┌─ Supplied data
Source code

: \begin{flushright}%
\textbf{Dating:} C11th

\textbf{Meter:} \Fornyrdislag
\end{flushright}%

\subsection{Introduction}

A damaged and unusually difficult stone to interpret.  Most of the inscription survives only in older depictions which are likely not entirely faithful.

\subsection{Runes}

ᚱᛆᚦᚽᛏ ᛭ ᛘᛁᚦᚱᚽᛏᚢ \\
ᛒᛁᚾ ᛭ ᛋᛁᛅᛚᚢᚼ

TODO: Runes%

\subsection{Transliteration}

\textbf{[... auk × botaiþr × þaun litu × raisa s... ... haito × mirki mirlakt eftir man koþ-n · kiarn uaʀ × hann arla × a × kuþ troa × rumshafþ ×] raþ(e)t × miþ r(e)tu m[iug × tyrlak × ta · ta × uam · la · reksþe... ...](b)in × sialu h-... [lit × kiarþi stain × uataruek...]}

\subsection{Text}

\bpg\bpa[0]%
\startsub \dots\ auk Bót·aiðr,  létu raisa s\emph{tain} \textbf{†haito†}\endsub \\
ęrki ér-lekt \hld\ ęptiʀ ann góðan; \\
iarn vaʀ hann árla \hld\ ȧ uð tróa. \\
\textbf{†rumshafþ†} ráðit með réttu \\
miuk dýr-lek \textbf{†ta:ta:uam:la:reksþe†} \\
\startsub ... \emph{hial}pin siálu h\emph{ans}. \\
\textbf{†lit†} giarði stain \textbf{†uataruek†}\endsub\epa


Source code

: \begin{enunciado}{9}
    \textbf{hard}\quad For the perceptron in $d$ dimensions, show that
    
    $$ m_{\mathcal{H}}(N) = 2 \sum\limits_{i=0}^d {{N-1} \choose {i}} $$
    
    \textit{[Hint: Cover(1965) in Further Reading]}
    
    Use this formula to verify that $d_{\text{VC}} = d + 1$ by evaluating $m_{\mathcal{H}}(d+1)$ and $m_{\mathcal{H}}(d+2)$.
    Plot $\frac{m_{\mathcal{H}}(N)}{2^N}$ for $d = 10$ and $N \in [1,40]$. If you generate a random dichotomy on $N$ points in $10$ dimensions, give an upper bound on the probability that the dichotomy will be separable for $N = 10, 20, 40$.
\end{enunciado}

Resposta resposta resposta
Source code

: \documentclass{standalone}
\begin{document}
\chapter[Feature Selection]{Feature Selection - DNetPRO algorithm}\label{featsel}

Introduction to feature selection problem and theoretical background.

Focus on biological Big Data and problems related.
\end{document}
└─
- What you are asked to do
Give again, exactly as written, every line from the first one above through the line that has "Introduction to feature" in it.

- Exercise response
Source code

: \begin{flushright}%
\textbf{Dating:} C11th

\textbf{Meter:} \Fornyrdislag
\end{flushright}%

\subsection{Introduction}

A damaged and unusually difficult stone to interpret.  Most of the inscription survives only in older depictions which are likely not entirely faithful.

\subsection{Runes}

ᚱᛆᚦᚽᛏ ᛭ ᛘᛁᚦᚱᚽᛏᚢ \\
ᛒᛁᚾ ᛭ ᛋᛁᛅᛚᚢᚼ

TODO: Runes%

\subsection{Transliteration}

\textbf{[... auk × botaiþr × þaun litu × raisa s... ... haito × mirki mirlakt eftir man koþ-n · kiarn uaʀ × hann arla × a × kuþ troa × rumshafþ ×] raþ(e)t × miþ r(e)tu m[iug × tyrlak × ta · ta × uam · la · reksþe... ...](b)in × sialu h-... [lit × kiarþi stain × uataruek...]}

\subsection{Text}

\bpg\bpa[0]%
\startsub \dots\ auk Bót·aiðr,  létu raisa s\emph{tain} \textbf{†haito†}\endsub \\
ęrki ér-lekt \hld\ ęptiʀ ann góðan; \\
iarn vaʀ hann árla \hld\ ȧ uð tróa. \\
\textbf{†rumshafþ†} ráðit með réttu \\
miuk dýr-lek \textbf{†ta:ta:uam:la:reksþe†} \\
\startsub ... \emph{hial}pin siálu h\emph{ans}. \\
\textbf{†lit†} giarði stain \textbf{†uataruek†}\endsub\epa


Source code

: \begin{enunciado}{9}
    \textbf{hard}\quad For the perceptron in $d$ dimensions, show that
    
    $$ m_{\mathcal{H}}(N) = 2 \sum\limits_{i=0}^d {{N-1} \choose {i}} $$
    
    \textit{[Hint: Cover(1965) in Further Reading]}
    
    Use this formula to verify that $d_{\text{VC}} = d + 1$ by evaluating $m_{\mathcal{H}}(d+1)$ and $m_{\mathcal{H}}(d+2)$.
    Plot $\frac{m_{\mathcal{H}}(N)}{2^N}$ for $d = 10$ and $N \in [1,40]$. If you generate a random dichotomy on $N$ points in $10$ dimensions, give an upper bound on the probability that the dichotomy will be separable for $N = 10, 20, 40$.
\end{enunciado}

Resposta resposta resposta
Source code

: \documentclass{standalone}
\begin{document}
\chapter[Feature Selection]{Feature Selection - DNetPRO algorithm}\label{featsel}

Introduction to feature selection problem and theoretical background.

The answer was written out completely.